Background: Disease-Modifying Therapies (DMTs) for Multiple Sclerosis (MS) are widely used given their proven efficacy in the relapsing form of the disease, while recently, Siponimod and Ocrelizumab have been approved for the progressive forms of the disease. Currently, 22 diseasemodifying drugs are approved by the FDA, while in 2012, only nine were present in the market. From March 2019 until August 2020, six new drugs were approved. This rapid development of new DMTs highlighted the need to update our knowledge about their short and long-term safety.

Objective: This review summarizes the available safety data for all the Disease-Modifying Therapies for Multiple Sclerosis and presents the monitoring plan before and during the treatment.
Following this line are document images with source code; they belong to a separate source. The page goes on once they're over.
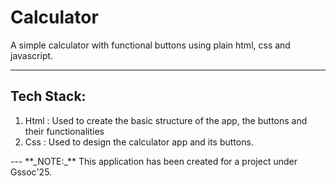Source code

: # Calculator
A simple calculator with functional buttons using plain html, css and javascript.
<hr>

## Tech Stack:
<ol>
  <li>Html : Used to create the basic structure of the app, the buttons and their functionalities</li>
  <li>Css : Used to design the calculator app and its buttons.</li>
</ol>
---
**_NOTE:_** This application has been created for a project under Gssoc'25.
Methods: A literature search was conducted using PUBMED and COCHRANE databases. Key journals and abstracts from major annual meetings of Neurology, references of relevant reviews, and relative articles were also manually searched. We prioritized systematic reviews, large randomized controlled trials (RCTs), prospective cohort studies, and other observational studies. Special attention was paid to guidelines and papers focusing on the safety and monitoring of DMTs.

Conclusion: Data for oral (Sphingosine 1-phosphate (S1P) receptor modulators, Fumarates, Teriflunomide, Cladribine), injectables (Interferons, Glatiramer acetate, Ofatumumab), and infusion therapies (Natalizumab, Ocrelizumab, Alemtuzumab) are presented.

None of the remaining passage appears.